# Exercise
Starting with the line that contains "## Architecture" and ending with the final line of the data below, print those lines exactly and nothing else.

---------- Data under study

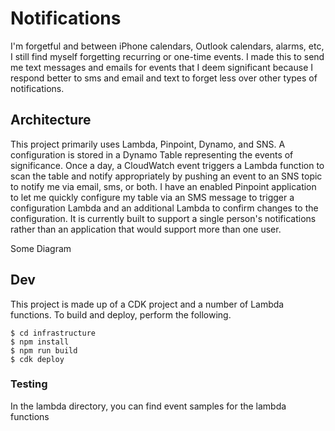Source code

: # Notifications

I'm forgetful and between iPhone calendars, Outlook calendars, alarms, etc, I still find myself forgetting recurring or one-time events. I made this to send me text messages and emails for events that I deem significant because I respond better to sms and email and text to forget less over other types of notifications. 

## Architecture

This project primarily uses Lambda, Pinpoint, Dynamo, and SNS. A configuration is stored in a Dynamo Table representing the events of significance. Once a day, a CloudWatch event triggers a Lambda function to scan the table and notify appropriately by pushing an event to an SNS topic to notify me via email, sms, or both. I have an enabled Pinpoint application to let me quickly configure my table via an SMS message to trigger a configuration Lambda and an additional Lambda to confirm changes to the configuration. It is currently built to support a single person's notifications rather than an application that would support more than one user.

Some Diagram

## Dev

This project is made up of a CDK project and a number of Lambda functions. To build and deploy, perform the following.

```
$ cd infrastructure
$ npm install
$ npm run build
$ cdk deploy
```

### Testing

In the lambda directory, you can find event samples for the lambda functions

--------------------

# Exercise result
## Architecture

This project primarily uses Lambda, Pinpoint, Dynamo, and SNS. A configuration is stored in a Dynamo Table representing the events of significance. Once a day, a CloudWatch event triggers a Lambda function to scan the table and notify appropriately by pushing an event to an SNS topic to notify me via email, sms, or both. I have an enabled Pinpoint application to let me quickly configure my table via an SMS message to trigger a configuration Lambda and an additional Lambda to confirm changes to the configuration. It is currently built to support a single person's notifications rather than an application that would support more than one user.

Some Diagram

## Dev

This project is made up of a CDK project and a number of Lambda functions. To build and deploy, perform the following.

```
$ cd infrastructure
$ npm install
$ npm run build
$ cdk deploy
```

### Testing

In the lambda directory, you can find event samples for the lambda functions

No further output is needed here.